Dr Vanessa (Helen Vinten) is a stagily-written bluestocking as wedded to her work as Nicole Kidman’s character Rosemary Franklin in Photograph 51. Driven equally by the researcher’s need to be published and her abandonment issues over an absent parent, she seizes on an assignment from Nature to hunt down her dad’s academic legacy on the shore of Loch Ness.

This could be a far clumsier experiement if it weren’t for the confident realism projected by all three actors, the convincing laboratory setting and scientifically bogus ‘equipment’ they handle—the joky but effective plastic menagerie of dinosaurs used to represent unseen characters—but most of all for the perfected underscore of sound and original music devised by cast members.

Adam Farrell and David Ridley look like young clones of Steve Punt and Hugh Dennis and some of their dialogue and deliberately-feeble fish jokes could have come from similar Radio 4 stock, but once they take to the sound deck, the piece is transformed.

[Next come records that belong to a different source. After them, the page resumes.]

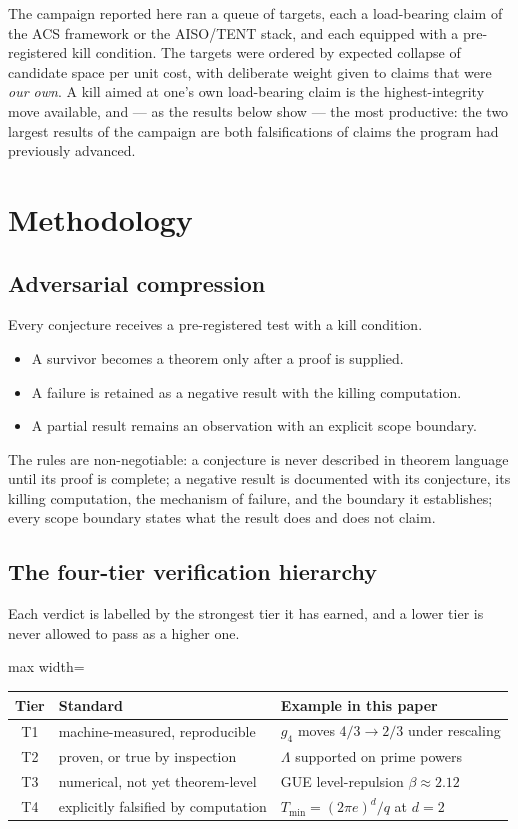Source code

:\documentclass[11pt]{article}
\newcommand{\Tmin}{T_{\min}}
\newcommand{\tier}[1]{\textsf{#1}}
\begin{document}
The campaign reported here ran a queue of targets, each a load-bearing claim of the ACS
framework or the AISO/TENT stack, and each equipped with a pre-registered kill
condition. The targets were ordered by expected collapse of candidate space per unit
cost, with deliberate weight given to claims that were \emph{our own}. A kill aimed at
one's own load-bearing claim is the highest-integrity move available, and --- as the
results below show --- the most productive: the two largest results of the campaign are
both falsifications of claims the program had previously advanced.

\section{Methodology}

\subsection{Adversarial compression}
Every conjecture receives a pre-registered test with a kill condition.
\begin{itemize}
\item A survivor becomes a theorem only after a proof is supplied.
\item A failure is retained as a negative result with the killing computation.
\item A partial result remains an observation with an explicit scope boundary.
\end{itemize}
The rules are non-negotiable: a conjecture is never described in theorem language until
its proof is complete; a negative result is documented with its conjecture, its killing
computation, the mechanism of failure, and the boundary it establishes; every scope
boundary states what the result does and does not claim.

\subsection{The four-tier verification hierarchy}
Each verdict is labelled by the strongest tier it has earned, and a lower tier is never
allowed to pass as a higher one.
\begin{center}
\begin{adjustbox}{max width=\linewidth}\begin{tabular}{cll}
\toprule
Tier & Standard & Example in this paper\\
\midrule
\tier{T1} & machine-measured, reproducible & $g_4$ moves $4/3\!\to\!2/3$ under rescaling\\
\tier{T2} & proven, or true by inspection & $\Lambda$ supported on prime powers\\
\tier{T3} & numerical, not yet theorem-level & GUE level-repulsion $\beta\approx 2.12$\\
\tier{T4} & explicitly falsified by computation & $\Tmin=(2\pi e)^d/q$ at $d=2$\\
\bottomrule
\end{tabular}\end{adjustbox}
\end{center}
\end{document}
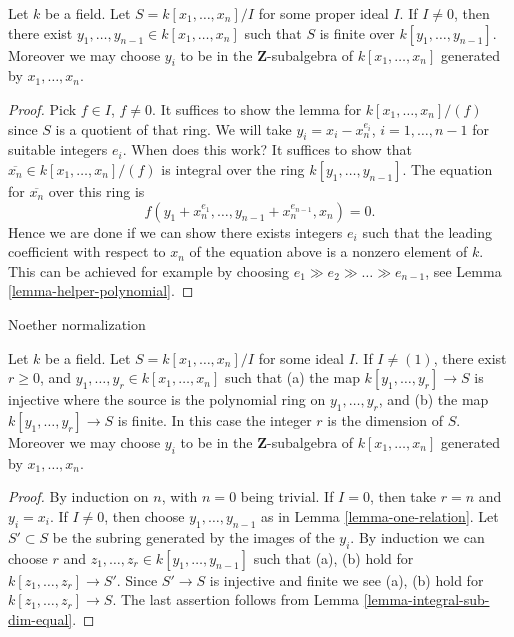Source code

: \begin{lemma}
\label{lemma-one-relation}
Let $k$ be a field.
Let $S = k[x_1, \ldots, x_n]/I$ for some proper ideal $I$.
If $I \not = 0$, then there exist $y_1, \ldots, y_{n-1} \in k[x_1, \ldots, x_n]$
such that $S$ is finite over $k[y_1, \ldots, y_{n-1}]$. Moreover we may
choose $y_i$ to be in the $\mathbf{Z}$-subalgebra of $k[x_1, \ldots, x_n]$
generated by $x_1, \ldots, x_n$.
\end{lemma}

\begin{proof}
Pick $f \in I$, $f\not = 0$. It suffices to show the lemma
for $k[x_1, \ldots, x_n]/(f)$ since $S$ is a quotient of that ring.
We will take $y_i = x_i - x_n^{e_i}$, $i = 1, \ldots, n-1$
for suitable integers $e_i$. When does this work? It suffices
to show that $\overline{x_n} \in k[x_1, \ldots, x_n]/(f)$
is integral over the ring $k[y_1, \ldots, y_{n-1}]$. The
equation for $\overline{x_n}$ over this ring is
$$
f(y_1 + x_n^{e_1}, \ldots, y_{n-1} + x_n^{e_{n-1}}, x_n) = 0.
$$
Hence we are done if we can show there exists integers $e_i$ such
that the leading coefficient with respect to $x_n$ of the equation
above is a nonzero element of $k$. This can be achieved for example
by choosing $e_1 \gg e_2 \gg \ldots \gg e_{n-1}$, see
Lemma \ref{lemma-helper-polynomial}.
\end{proof}

\begin{lemma}
\label{lemma-Noether-normalization}
\begin{slogan}
Noether normalization
\end{slogan}
Let $k$ be a field. Let $S = k[x_1, \ldots, x_n]/I$ for some ideal $I$.
If $I \neq (1)$, there exist $r\geq 0$, and
$y_1, \ldots, y_r \in k[x_1, \ldots, x_n]$
such that (a) the map $k[y_1, \ldots, y_r] \to S$ is injective
where the source is the polynomial ring on $y_1, \ldots, y_r$,
and (b) the map $k[y_1, \ldots, y_r] \to S$ is finite.
In this case the integer $r$ is the dimension of $S$.
Moreover we may choose $y_i$ to be in the
$\mathbf{Z}$-subalgebra of $k[x_1, \ldots, x_n]$
generated by $x_1, \ldots, x_n$.
\end{lemma}

\begin{proof}
By induction on $n$, with $n = 0$ being trivial.
If $I = 0$, then take $r = n$ and $y_i = x_i$.
If $I \not = 0$, then choose $y_1, \ldots, y_{n-1}$
as in Lemma \ref{lemma-one-relation}. Let
$S' \subset S$ be the subring generated by
the images of the $y_i$. By induction we can
choose $r$ and $z_1, \ldots, z_r \in k[y_1, \ldots, y_{n-1}]$
such that (a), (b) hold for $k[z_1, \ldots, z_r]
\to S'$. Since $S' \to S$ is injective and finite
we see (a), (b) hold for $k[z_1, \ldots, z_r]
\to S$. The last assertion follows from Lemma
\ref{lemma-integral-sub-dim-equal}.
\end{proof}

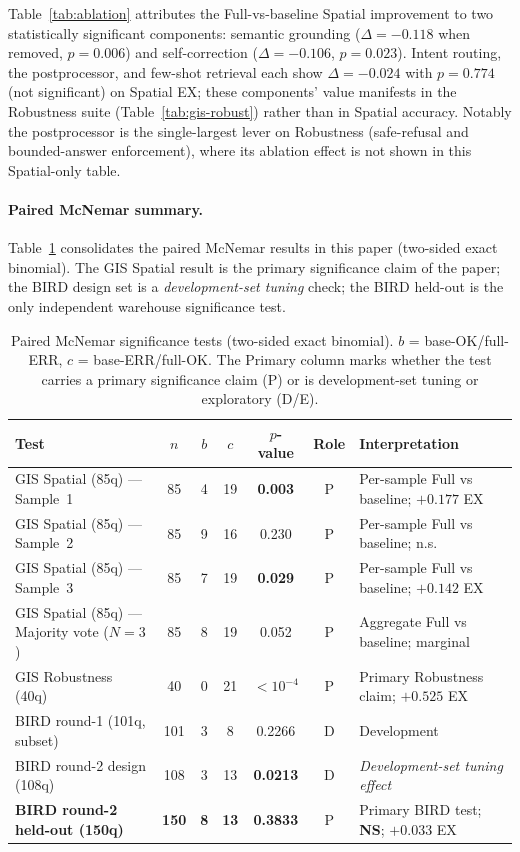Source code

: \documentclass[11pt]{article}
\begin{document}
Table~\ref{tab:ablation} attributes the Full-vs-baseline Spatial improvement to two statistically significant components: semantic grounding ($\Delta = -0.118$ when removed, $p=0.006$) and self-correction ($\Delta = -0.106$, $p=0.023$). Intent routing, the postprocessor, and few-shot retrieval each show $\Delta = -0.024$ with $p=0.774$ (not significant) on Spatial EX; these components' value manifests in the Robustness suite (Table~\ref{tab:gis-robust}) rather than in Spatial accuracy. Notably the postprocessor is the single-largest lever on Robustness (safe-refusal and bounded-answer enforcement), where its ablation effect is not shown in this Spatial-only table.

\paragraph{Paired McNemar summary.}
Table~\ref{tab:mcnemar} consolidates the paired McNemar results in this paper (two-sided exact binomial). The GIS Spatial result is the primary significance claim of the paper; the BIRD design set is a \emph{development-set tuning} check; the BIRD held-out is the only independent warehouse significance test.

\begin{table}[t]
\centering
\footnotesize
\caption{Paired McNemar significance tests (two-sided exact binomial). $b$ = base-OK/full-ERR, $c$ = base-ERR/full-OK. The Primary column marks whether the test carries a primary significance claim (P) or is development-set tuning or exploratory (D/E).}
\label{tab:mcnemar}
\begin{tabular}{lcccccp{3.5cm}}
\toprule
Test & $n$ & $b$ & $c$ & $p$-value & Role & Interpretation \\
\midrule
GIS Spatial (85q) --- Sample~1     & 85  & 4  & 19 & \textbf{0.003} & P & Per-sample Full vs baseline; $+0.177$ EX \\
GIS Spatial (85q) --- Sample~2     & 85  & 9  & 16 & 0.230 & P & Per-sample Full vs baseline; n.s. \\
GIS Spatial (85q) --- Sample~3     & 85  & 7  & 19 & \textbf{0.029} & P & Per-sample Full vs baseline; $+0.142$ EX \\
GIS Spatial (85q) --- Majority vote ($N{=}3$) & 85 & 8 & 19 & 0.052 & P & Aggregate Full vs baseline; marginal \\
GIS Robustness (40q)               & 40  & 0  & 21 & \textbf{$<10^{-4}$} & P & Primary Robustness claim; $+0.525$ EX \\
BIRD round-1 (101q, subset)        & 101 & 3  & 8  & 0.2266 & D & Development \\
BIRD round-2 design (108q)         & 108 & 3  & 13 & \textbf{0.0213} & D & \emph{Development-set tuning effect} \\
\textbf{BIRD round-2 held-out (150q)} & \textbf{150} & \textbf{8} & \textbf{13} & \textbf{0.3833} & P & Primary BIRD test; \textbf{NS}; $+0.033$ EX \\
\bottomrule
\end{tabular}
\end{table}
\end{document}
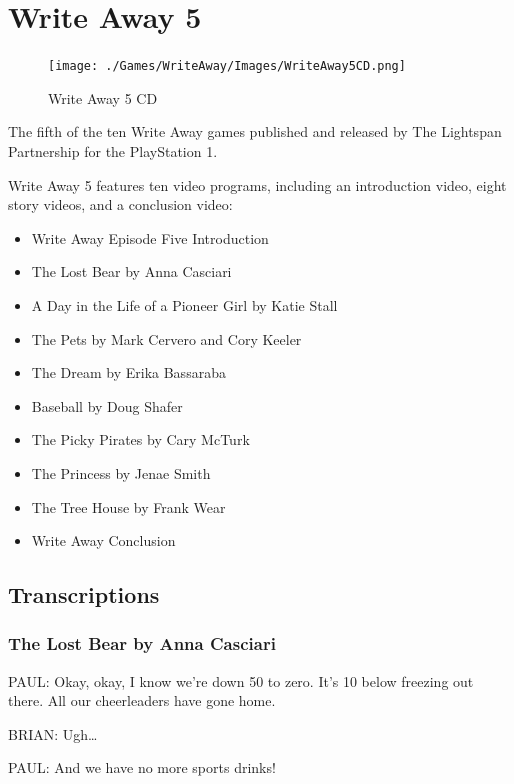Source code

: \chapter{Write Away 5}

\begin{figure}[H]
    \centering
    \texttt{[image: ./Games/WriteAway/Images/WriteAway5CD.png]}
    \caption{Write Away 5 CD}
\end{figure}

The fifth of the ten Write Away games published and released by The Lightspan Partnership for the PlayStation 1.

Write Away 5 features ten video programs, including an introduction video, eight story videos, and a conclusion video:

\begin{itemize}
    \item Write Away Episode Five Introduction
    \item The Lost Bear by Anna Casciari
    \item A Day in the Life of a Pioneer Girl by Katie Stall
    \item The Pets by Mark Cervero and Cory Keeler
    \item The Dream by Erika Bassaraba
    \item Baseball by Doug Shafer
    \item The Picky Pirates by Cary McTurk
    \item The Princess by Jenae Smith
    \item The Tree House by Frank Wear
    \item Write Away Conclusion
\end{itemize}

\clearpage
\newpage

\section{Transcriptions}

\subsection{The Lost Bear by Anna Casciari}

PAUL:
Okay, okay, I know we're down 50 to zero.
It's 10 below freezing out there.
All our cheerleaders have gone home.

BRIAN:
Ugh\dots

PAUL:
And we have no more sports drinks!

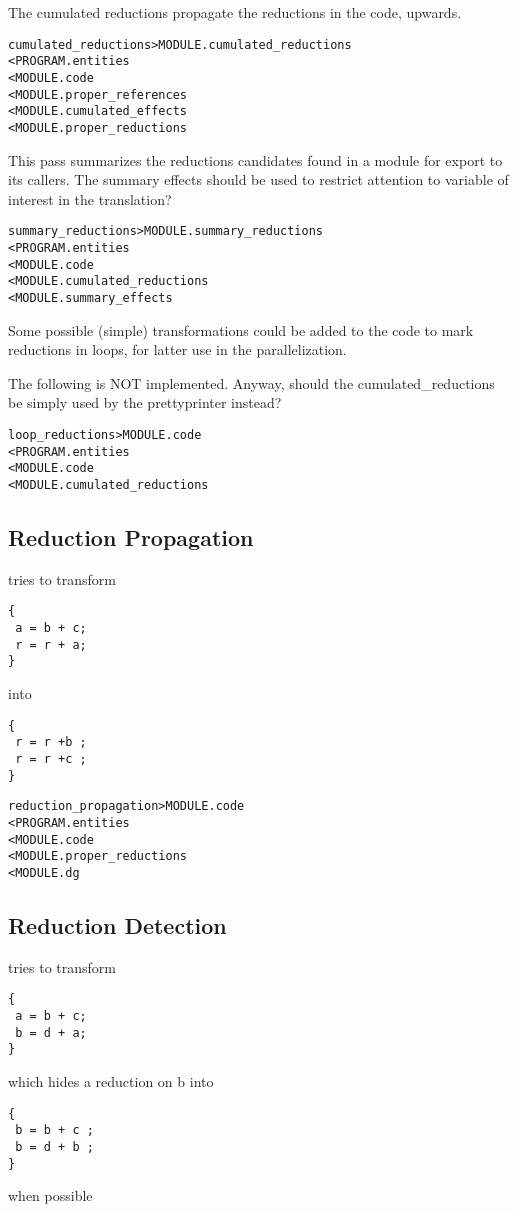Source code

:\documentclass[a4paper]{report}
\newenvironment{PipsMake}{\begin{alltt}}{\end{alltt}}
\newenvironment{PipsPass}[1]{\label{pass:#1}}{}
\begin{document}
The cumulated reductions propagate the reductions in the code, upwards.

\begin{PipsMake}
cumulated_reductions > MODULE.cumulated_reductions
  < PROGRAM.entities
  < MODULE.code
  < MODULE.proper_references
  < MODULE.cumulated_effects
  < MODULE.proper_reductions
\end{PipsMake}

This pass summarizes the reductions candidates found in a module for
export to its callers. The summary effects should be used to restrict
attention to variable of interest in the translation?

\begin{PipsMake}
summary_reductions > MODULE.summary_reductions
  < PROGRAM.entities
  < MODULE.code
  < MODULE.cumulated_reductions
  < MODULE.summary_effects
\end{PipsMake}

Some possible (simple) transformations could be added to the code to mark
reductions in loops, for latter use in the parallelization.

The following is NOT implemented. Anyway, should the cumulated\_reductions
be simply used by the prettyprinter instead?
\begin{PipsMake}
loop_reductions > MODULE.code
  < PROGRAM.entities
  < MODULE.code
  < MODULE.cumulated_reductions
\end{PipsMake}


\subsection{Reduction Propagation}
\begin{PipsPass}{reduction_propagation}
 tries to transform
 \begin{lstlisting}
{
 a = b + c;
 r = r + a;
}
 \end{lstlisting}
 into
 \begin{lstlisting}
{
 r = r +b ;
 r = r +c ;
}
 \end{lstlisting}
\end{PipsPass}
\begin{PipsMake}
reduction_propagation > MODULE.code
  < PROGRAM.entities
  < MODULE.code
  < MODULE.proper_reductions
  < MODULE.dg
\end{PipsMake}

\subsection{Reduction Detection}
\begin{PipsPass}{reduction_detection}
 tries to transform
 \begin{lstlisting}
{
 a = b + c;
 b = d + a;
}
 \end{lstlisting}
 which hides a reduction on b
 into
 \begin{lstlisting}
{
 b = b + c ;
 b = d + b ;
}
 \end{lstlisting}
 when possible
\end{PipsPass}
\end{document}
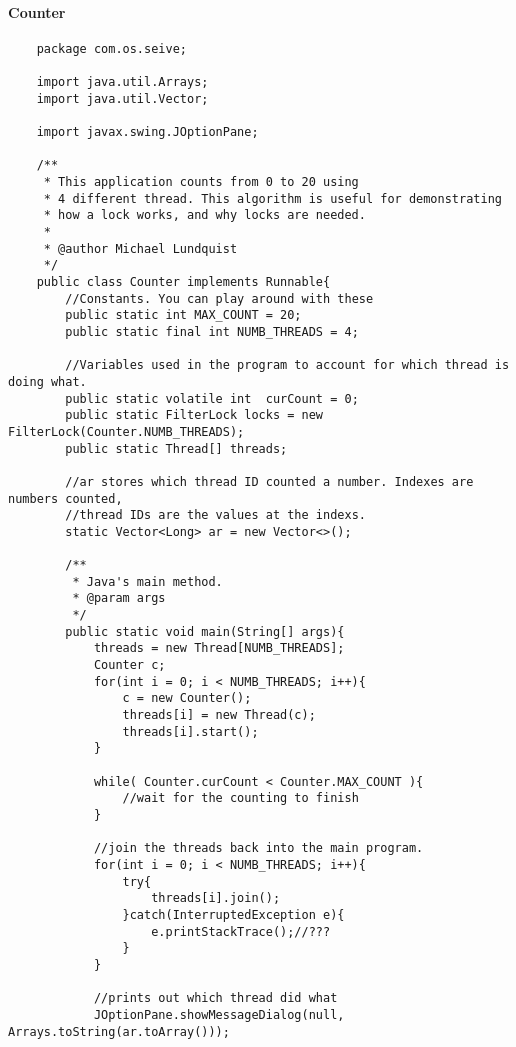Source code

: \documentclass[titlepage]{article}
\begin{document}
\paragraph*{Counter}

\begin{singlespace}
\begin{lstlisting}
    package com.os.seive;

    import java.util.Arrays;
    import java.util.Vector;
    
    import javax.swing.JOptionPane;
    
    /**
     * This application counts from 0 to 20 using 
     * 4 different thread. This algorithm is useful for demonstrating
     * how a lock works, and why locks are needed.
     * 
     * @author Michael Lundquist
     */
    public class Counter implements Runnable{
        //Constants. You can play around with these
        public static int MAX_COUNT = 20;
        public static final int NUMB_THREADS = 4;
    
        //Variables used in the program to account for which thread is doing what.
        public static volatile int  curCount = 0;
        public static FilterLock locks = new FilterLock(Counter.NUMB_THREADS);
        public static Thread[] threads;
    
        //ar stores which thread ID counted a number. Indexes are numbers counted, 
        //thread IDs are the values at the indexs.
        static Vector<Long> ar = new Vector<>();    
    
        /**
         * Java's main method.
         * @param args
         */
        public static void main(String[] args){
            threads = new Thread[NUMB_THREADS];
            Counter c;
            for(int i = 0; i < NUMB_THREADS; i++){
                c = new Counter();            
                threads[i] = new Thread(c);
                threads[i].start();
            }
    
            while( Counter.curCount < Counter.MAX_COUNT ){
                //wait for the counting to finish
            }
    
            //join the threads back into the main program.
            for(int i = 0; i < NUMB_THREADS; i++){
                try{
                    threads[i].join();
                }catch(InterruptedException e){
                    e.printStackTrace();//???
                }
            }
    
            //prints out which thread did what
            JOptionPane.showMessageDialog(null, Arrays.toString(ar.toArray()));
    

\end{lstlisting}
\end{singlespace}
\end{document}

Ridley links an Atari-style golf game to a synthesiser programme to produce the eeriest sounds of nature, and plays a haunting electric violin and a double-reed portable Indian harmonium. The effect is amazing, drawing the audience in and holding their attention completely.

Technically faultless, this is an object lesson in how to take a simple character-driven story and by sheer stagecraft to elevate it to another level of experience.

Definitely deserving of a life beyond the Fringe.